Oui ou non un castelas?
L’histoire est connue. On sait(2) que Didon d’Andouque, possesseur des lieux avec ses cousins(3) reçoit la visite d’un clerc albigeois dit « Déodat » en 1062. Celui-ci lui achète l’église et les terres attenantes pour les remettre peu après à l’une des premières abbaye bénédictine de la région. Nous voulons parler de Sainte-Foy de Conques. Ce n’est pas franchement une donation mais une vente dont les historiens locaux soupçonnent des clauses qui ne nous sont pas parvenues(4).
Ce type de cession est courant au XIe siècle. Il participe d’un même grand mouvement. Celui de la mise en place en Rouergue et en Albigeois de réseaux de « sauvetés » et de « prieurés » au service de grandes abbayes que sont Conques ou Saint-Victor à Marseille (5). Pour ne parler que des plus importantes avant l’ascension des ordres chevaliers.
Abbayes en concurrence d’ailleurs pour un guet, pour un pont, pour une route, un carrefour. Durant le siècle des dizaines de chantier sont ouverts pour créer de nouveaux bâtiments de culte. On assiste à une véritable colonisation religieuse des espaces encore sauvages. Après avoir été un enjeu de guerre entre les seigneurs, ils le sont entre les religieux.
Est-ce que le prieuré fut le premier pôle d’attraction ? A-t-il été construit à partir de rien ? Pas sûr. Les moines auraient-ils « hérité » d’une chapelle accolée à un castelas possession des Andouque ? C’est la proposition de Louis Malet (6).

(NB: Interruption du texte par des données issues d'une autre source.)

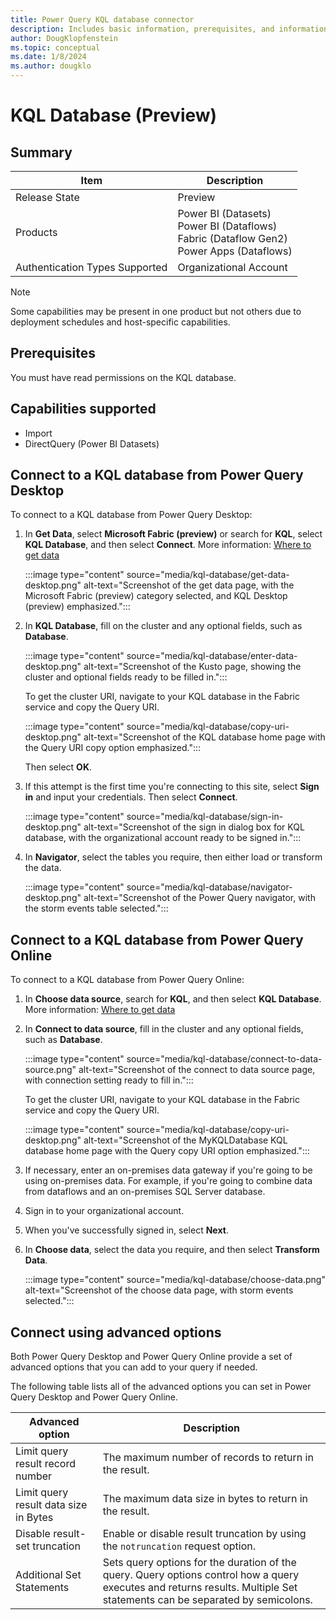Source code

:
 ```yaml
---
title: Power Query KQL database connector
description: Includes basic information, prerequisites, and information on how to connect to a KQL database, along with a list of limitations.
author: DougKlopfenstein
ms.topic: conceptual
ms.date: 1/8/2024
ms.author: dougklo
---
```


# KQL Database (Preview)

## Summary

| Item | Description |
| ---- | ----------- |
| Release State | Preview |
| Products | Power BI (Datasets)<br/>Power BI (Dataflows)<br/>Fabric (Dataflow Gen2)<br/>Power Apps (Dataflows) |
| Authentication Types Supported | Organizational Account |

> [!NOTE]
> Some capabilities may be present in one product but not others due to deployment schedules and host-specific capabilities.

## Prerequisites

You must have read permissions on the KQL database.

## Capabilities supported

* Import
* DirectQuery (Power BI Datasets)

## Connect to a KQL database from Power Query Desktop

To connect to a KQL database from Power Query Desktop:

1. In **Get Data**, select **Microsoft Fabric (preview)** or search for **KQL**, select **KQL Database**, and then select **Connect**. More information: [Where to get data](../where-to-get-data.md)

   :::image type="content" source="media/kql-database/get-data-desktop.png" alt-text="Screenshot of the get data page, with the Microsoft Fabric (preview) category selected, and KQL Desktop (preview) emphasized.":::

2. In **KQL Database**, fill on the cluster and any optional fields, such as **Database**.

   :::image type="content" source="media/kql-database/enter-data-desktop.png" alt-text="Screenshot of the Kusto page, showing the cluster and optional fields ready to be filled in.":::

   To get the cluster URI, navigate to your KQL database in the Fabric service and copy the Query URI.

   :::image type="content" source="media/kql-database/copy-uri-desktop.png" alt-text="Screenshot of the KQL database home page with the Query URI copy option emphasized.":::

   Then select **OK**.

3. If this attempt is the first time you're connecting to this site, select **Sign in** and input your credentials. Then select **Connect**.

   :::image type="content" source="media/kql-database/sign-in-desktop.png" alt-text="Screenshot of the sign in dialog box for KQL database, with the organizational account ready to be signed in.":::

4. In **Navigator**, select the tables you require, then either load or transform the data.

   :::image type="content" source="media/kql-database/navigator-desktop.png" alt-text="Screenshot of the Power Query navigator, with the storm events table selected.":::

## Connect to a KQL database from Power Query Online

To connect to a KQL database from Power Query Online:

1. In **Choose data source**, search for **KQL**, and then select **KQL Database**. More information: [Where to get data](../where-to-get-data.md)

2. In **Connect to data source**, fill in the cluster and any optional fields, such as **Database**.

   :::image type="content" source="media/kql-database/connect-to-data-source.png" alt-text="Screenshot of the connect to data source page, with connection setting ready to fill in.":::

   To get the cluster URI, navigate to your KQL database in the Fabric service and copy the Query URI.

   :::image type="content" source="media/kql-database/copy-uri-desktop.png" alt-text="Screenshot of the MyKQLDatabase KQL database home page with the Query copy URI option emphasized.":::

3. If necessary, enter an on-premises data gateway if you're going to be using on-premises data. For example, if you're going to combine data from dataflows and an on-premises SQL Server database.

4. Sign in to your organizational account.

5. When you've successfully signed in, select **Next**.

6. In **Choose data**, select the data you require, and then select **Transform Data**.

   :::image type="content" source="media/kql-database/choose-data.png" alt-text="Screenshot of the choose data page, with storm events selected.":::

## Connect using advanced options

Both Power Query Desktop and Power Query Online provide a set of advanced options that you can add to your query if needed.

The following table lists all of the advanced options you can set in Power Query Desktop and Power Query Online.

| Advanced option | Description |
| --------------- | ----------- |
| Limit query result record number | The maximum number of records to return in the result. |
| Limit query result data size in Bytes | The maximum data size in bytes to return in the result. |
| Disable result-set truncation | Enable or disable result truncation by using the `notruncation` request option. |
| Additional Set Statements | Sets query options for the duration of the query. Query options control how a query executes and returns results. Multiple Set statements can be separated by semicolons. |
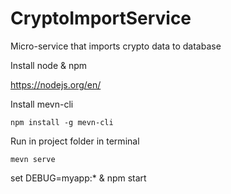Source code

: # CryptoImportService

Micro-service that imports crypto data to database

Install node & npm

https://nodejs.org/en/

Install mevn-cli
```
npm install -g mevn-cli
```

Run in project folder in terminal
```
mevn serve
```


set DEBUG=myapp:* & npm start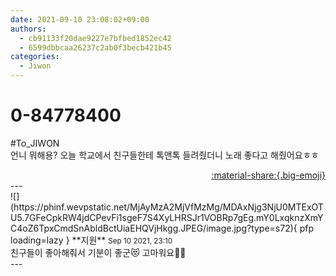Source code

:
 ```yaml
---
date: 2021-09-10 23:08:02+09:00
authors:
  - cb91133f20dae9227e7bfbed1852ec42
  - 6599dbbcaa26237c2ab0f3becb421b45
categories:
  - Jiwon
---
```


# 0-84778400

<div class="post-container" markdown="1">
<div class="content-container md-sidebar__scrollwrap" markdown="1">

\#To_JIWON<br>언니 뭐해용? 오늘 학교에서 친구들한테 톡앤톡 들려줬더니 노래 좋다고 해줬어요ㅎㅎ

</div>
</div>

<div style="text-align: right;" markdown="1">
<a href="https://weverse.io/fromis9/fanpost/0-84778400" style="text-align: right;">:material-share:{.big-emoji}</a>
</div>
---

<div class="comments-container md-sidebar__scrollwrap" markdown="1">
<div class="comment" markdown="1">
<div class='id-container' markdown="1">
![](https://phinf.wevpstatic.net/MjAyMzA2MjVfMzMg/MDAxNjg3NjU0MTExOTU5.7GFeCpkRW4jdCPevFi1sgeF7S4XyLHRSJr1VOBRp7gEg.mY0LxqknzXmYC4oZ6TpxCmdSnAbldBctUiaEHQVjHkgg.JPEG/image.jpg?type=s72){ pfp loading=lazy }
**<span class="artist">지원</span>** <small>Sep 10 2021, 23:10</small><br>
</div>
<div class='comment-body' markdown="1">
친구들이 좋아해줘서 기분이 좋군😻 고마워요🥰🥰
</div>
</div>
</div>
---
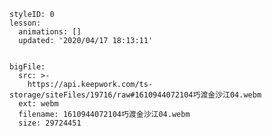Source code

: 
<style>
  .markdown-body hr {
    height: 1px;
  }
</style>





```@Lesson
styleID: 0
lesson:
  animations: []
  updated: '2020/04/17 18:13:11'

```



```@BigFile

bigFile:
  src: >-
    https://api.keepwork.com/ts-storage/siteFiles/19716/raw#1610944072104巧渡金沙江04.webm
  ext: webm
  filename: 1610944072104巧渡金沙江04.webm
  size: 29724451
          
```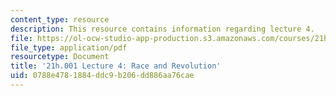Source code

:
 ```yaml
---
content_type: resource
description: This resource contains information regarding lecture 4.
file: https://ol-ocw-studio-app-production.s3.amazonaws.com/courses/21h-001-how-to-stage-a-revolution-fall-2013/0788e4781884ddc9b206dd886aa76cae_MIT21H_001F13_lec_04.pdf
file_type: application/pdf
resourcetype: Document
title: '21h.001 Lecture 4: Race and Revolution'
uid: 0788e478-1884-ddc9-b206-dd886aa76cae
---
```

À l’appui de la thèse quelques traces archéologiques comme un fossé sec au bas de l’escalier, des aménagements creusés dans la roche mais surtout un site tout ce qu’il y a d’ idéal au-dessus d’un gué pour contrôler, rançonner, surveiller, dominer.
Qu’en dire, suite à cette visite ? Il est peu probable au vu du bâti que la construction actuelle ne soit pas toute entière d’origine romane. Il est peu probable aussi qu’elle soit le fruit d’un remaniement de quelque bâtiment préexistant tant son plan révèle une grande cohérence(7) et correspond aux standards régionaux. Cependant, il est indubitable que des habitats et des aménagements excavés aient existé. Ils sont perceptibles au nord de l’édifice autour d’un promontoire rocheux dans la droite ligne de ce que nous connaissons ailleurs. Savoir si ils sont révélateurs d’un castelas est difficile sans un sondage ou, au moins, un débroussaillage de la parcelle.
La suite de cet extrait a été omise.